Thursday, November 30, 2017

My Reading Life: The Fifth of March: A Story of the Boston Massacre (Rinaldi)


Reading through my shelves of juvenile books, I chose another Rinaldi historical fiction. I've yet to find a Rinaldi I didn't enjoy. She seems to have researched her topics well and then adds enough realism to plunk the reader, or at least me, down in the midst of the historical situation. This time, I was with the John Adams family as the children's caretaker, Rachel Marsh.
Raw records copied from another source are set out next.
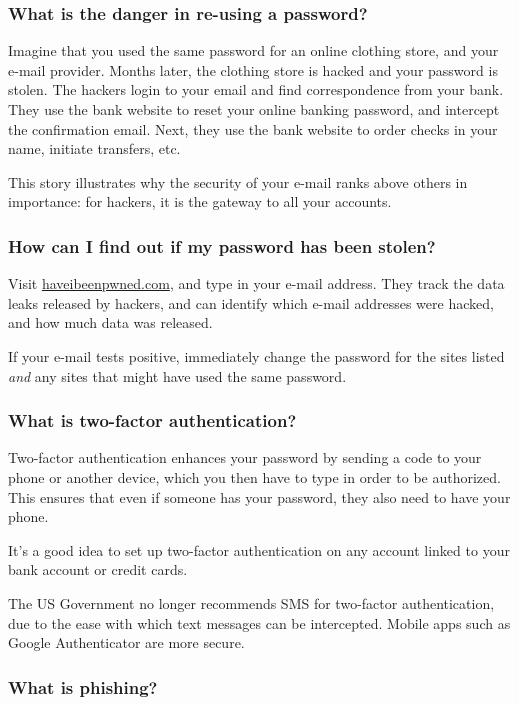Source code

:\subsubsection{What is the danger in re-using a password?}

Imagine that you used the same password for an online clothing store, and your e-mail provider. Months later, the clothing store is hacked and your password is stolen. The hackers login to your email and find correspondence from your bank. They use the bank website to reset your online banking password, and intercept the confirmation email. Next, they use the bank website to order checks in your name, initiate transfers, etc.

This story illustrates why the security of your e-mail ranks above others in importance: for hackers, it is the gateway to all your accounts.

\subsubsection{How can I find out if my password has been stolen?}

Visit \url{haveibeenpwned.com}, and type in your e-mail address. They track the data leaks released by hackers, and can identify which e-mail addresses were hacked, and how much data was released.

If your e-mail tests positive, immediately change the password for the sites listed \textit{and} any sites that might have used the same password. 

\subsubsection{What is two-factor authentication?}

Two-factor authentication enhances your password by sending a code to your phone or another device, which you then have to type in order to be authorized. This ensures that even if someone has your password, they also need to have your phone.

It's a good idea to set up two-factor authentication on any account linked to your bank account or credit cards.

The US Government no longer recommends SMS for two-factor authentication, due to the ease with which text messages can be intercepted. Mobile apps such as Google Authenticator are more secure.

\subsubsection{What is phishing?}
Rachel, at age twelve, learns what liberty is, what it means to be free. She is befriended by the Adams' acquaintance Henry Knox, the bookseller. For years, I've always had a yearn for Knox. Maybe it is the name - he was a descendant of the Scottish Presbyterian John Knox the Reformer from whom we named one of our sons - or maybe it was because he loved books and owned an early American bookstore. Henry Knox helps Rachel to realize what thinking for oneself is, and he does this by guiding her reading and conversations. In three short paragraphs, Rinaldi takes the reader into Knox's bookshop:
"Mr. Knox's shop was as wonderful as Mr.s Adams had said. And I saw, the moment I entered, why she had sent me. It had more to do with the way the place made a person feel than anything else. I could never describe it. You would have to be a person who loves books to understand, who loves the way they look and smell. And the quiet that surrounds them. And the way it seeps into your soul.

"A little bell tinkled as I opened the door. The walls were lined with books of all kinds, some with gold lettering on them, some with the bindings almost falling off or carefully stitched back on. Some had the look of ages about them.

"I wandered for a few moments in the aisles, just looking, not paying mind to the people. No one bothered me. No one asked if I had a right to be there. A clock ticked serenely in a corner. A table was in a clearing in the back, on a Persian carpet by a window with small panes. Two men were seated at the table, studying. In another chair, by the window, sat a very pretty young lady, dressed in blue. She was reading. A cat dozed in the window seat in the sun. I could live here, I decided. I felt at home."

I always love a good description. Rinaldi has many, and one that gave me a bit of pause was this:

". . . pulled here by a rope of feelings that I had woven . . . .". 

Simple, yes. Nothing spectacular. But what a visible description of invisible things.